The Decentralized Financial Ecosystem (DeFi) continues to attract billions of dollars from cryptocurrency enthusiasts. While the term “decentralized finance” could certainly apply directly to Bitcoin in and of itself, the recent growth in the DeFi industry has been referring to a number of projects based mostly on smart Ethereum contracts and cryptocurrency-based loans, prediction markets or others support financial services.
While the emphasis on Ethereum makes it seem like Bitcoin and DeFi are not mingling, there are some fascinating initiatives to bring the two together. However, these services require some changes to make them more attractive to those who use Bitcoin.
The state of DeFi services for Bitcoin
As the world’s leading cryptocurrency, everyone has to wonder whether Bitcoin can even benefit from newer DeFi applications. In particular, can Bitcoin benefit from innovations forged through the DeFi projects that the market currently seems to be favoring? Given options like the return on cryptocurrency borrowing and borrowing that has some potential, these are worth investigating. However, integrating BTC into these decentralized finance use cases has proven difficult.
Thanks to projects like RSK, DeFiChain and Sovryn, Bitcoin users can now access decentralized financial solutions. There’s also Liquid by Blockstream, a sidechain that can be used to get L-USDT assets with Bitcoin holdings and explore DeFi through services like Hodl Hodl. This platform allows users to lend and borrow cryptocurrency without custody: borrowers deposit Bitcoin as collateral, which is repaid as soon as the borrowed money is fully repaid.
As innovative or appealing as these services may seem, some nonetheless require users to pack their Bitcoin holdings (through “wrapped bitcoin,” users create an ERC-20 token with a one-to-one link to BTC, with both assets are interchangeable). what many see as an unnecessary extra step. Nobody cannot deny the added functionality of an asset like wrapped bitcoin. This doesn’t necessarily mean that users want to use Bitcoin in a DeFi environment. Since BTC already has a far more robust price than any other DeFi asset that one “farms” (or that can be used to generate returns), it does not seem immediately necessary to consider these options.
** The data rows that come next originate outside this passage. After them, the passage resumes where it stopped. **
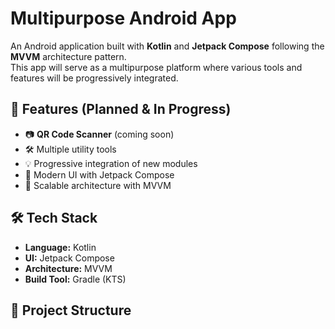 # Multipurpose Android App

An Android application built with **Kotlin** and **Jetpack Compose** following the **MVVM** architecture pattern.  
This app will serve as a multipurpose platform where various tools and features will be progressively integrated.

## 🚀 Features (Planned & In Progress)

- 📷 **QR Code Scanner** (coming soon)
- 🛠 Multiple utility tools
- 💡 Progressive integration of new modules
- 🎨 Modern UI with Jetpack Compose
- 🧩 Scalable architecture with MVVM

## 🛠 Tech Stack

- **Language:** Kotlin  
- **UI:** Jetpack Compose  
- **Architecture:** MVVM  
- **Build Tool:** Gradle (KTS)  

## 📂 Project Structure

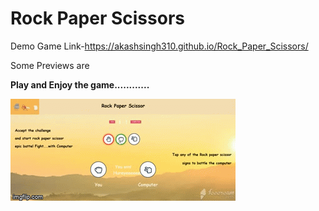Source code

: # Rock Paper Scissors

Demo Game Link-https://akashsingh310.github.io/Rock_Paper_Scissors/

Some Previews are

**Play and Enjoy the game............**


![image preview](https://github.com/Akashsingh310/Rock_Paper_Scissors/blob/master/Image%20preview/1.gif)

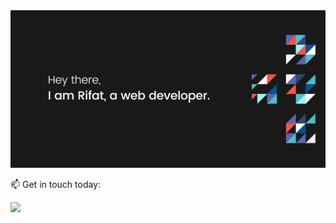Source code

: <div>
  <img src="/images/banner.jpg" alt="rifat banner"/>
</div>
<!-- Banner End -->

<div>
  <p>📫 Get in touch today:</p>
  <a href="#">
    <img src="https://img.shields.io/badge/WhatsApp-25D366?style=for-the-badge&logo=whatsapp&logoColor=white"/>
  </a>
</div>
<!-- Touch End -->
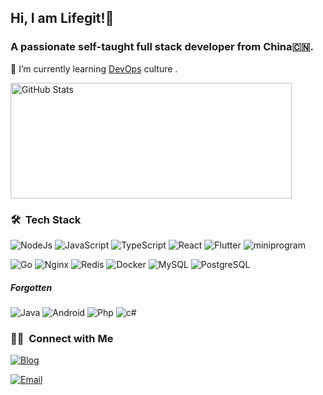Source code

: ## Hi, I am Lifegit!👋


### A passionate self-taught full stack developer from China🇨🇳.

🌱 I’m currently learning [DevOps](https://docs.microsoft.com/zh-cn/devops/what-is-devops?view=azure-devops) culture .

<img width="450px" height="185px" alt="GitHub Stats" src="https://github-readme-stats.vercel.app/api?username=lifegit&count_private=true&show_icons=true"/>


### 🛠 &nbsp;Tech Stack
![NodeJs](https://img.shields.io/badge/-Node.js-333333?style=flat&logo=Node.js)
![JavaScript](https://img.shields.io/badge/-JavaScript-333333?style=flat&logo=javascript)
![TypeScript](https://img.shields.io/badge/-TypeScript-333333?style=flat&logo=typescript)
![React](https://img.shields.io/badge/-React-333333?style=flat&logo=React)
![Flutter](https://img.shields.io/badge/-Flutter-333333?style=flat&logo=Flutter)
![miniprogram](https://img.shields.io/badge/-Miniprogram-333333?style=flat&logo=wechat)


![Go](https://img.shields.io/badge/-Go-333333?style=flat&logo=Go)
![Nginx](https://img.shields.io/badge/-Nginx-333333?style=flat&logo=NGINX)
![Redis](https://img.shields.io/badge/-Redis-333333?style=flat&logo=Redis)
![Docker](https://img.shields.io/badge/-Docker-333333?style=flat&logo=Docker)
![MySQL](https://img.shields.io/badge/-MySQL-333333?style=flat&logo=MySQL)
![PostgreSQL](https://img.shields.io/badge/-PostgreSQL-333333?style=flat&logo=PostgreSQL)

##### Forgotten
![Java](https://img.shields.io/badge/-java%20-333333)
![Android](https://img.shields.io/badge/-Android-333333?style=flat&logo=Android)
![Php](https://img.shields.io/badge/-PHP-333333?style=flat&logo=PHP)
![c#](https://img.shields.io/badge/-c%23-333333?style=flat&logo=.NET)


### 🤝🏻 &nbsp;Connect with Me
<a href="https://www.yuque.com/mingzibaliao"><img alt="Blog" src="https://img.shields.io/badge/Email-597985317@qq.com-blue?style=flat-square&logo=gmail"></a>

<a href="mailto:597985317@qq.com"><img alt="Email" src="https://img.shields.io/badge/Blog-mingzibaliao-blue?style=flat-square&logo=Bloglovin"></a>
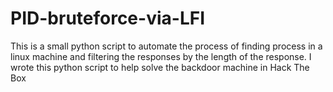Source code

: # PID-bruteforce-via-LFI

This is a small python script to automate the process of finding process in a linux machine and filtering the responses by the length of the response. 
I wrote this python script to help solve the backdoor machine in Hack The Box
Better incentives could help
In the current DeFi landscape, Bitcoin users don’t have too many options to explore unless they want to wrap up tokens, convert them to other assets, or take other risks. This situation is far from ideal. However, I am convinced that there are better methods that can be explored, such as providing liquidity on decentralized exchanges with automated market maker (AMM). This gives users a chance to empower themselves by choosing a decentralized exchange and liquidity pair to earn fees from, rather than having those fees go to centralized exchange operators. Unfortunately, it is next to impossible to find such an exchange that will support Bitcoin in its original form.
In this SIL Finance whitepaper, I found an exciting reward structure that might make more sense: users would not only earn AMM fees by trading in the liquidity pool, but native DeFi tokens as well. This would provide two sources of income while only requiring users to provide one type of liquidity. Reducing risks and increasing the rewards, as could potentially be the case with this application, is one way to get more Bitcoin users excited about decentralized finance.
Although there is no mention of native BTC support in the whitepaper, the idea could be implemented in a Bitcoin sidechain such as RSK.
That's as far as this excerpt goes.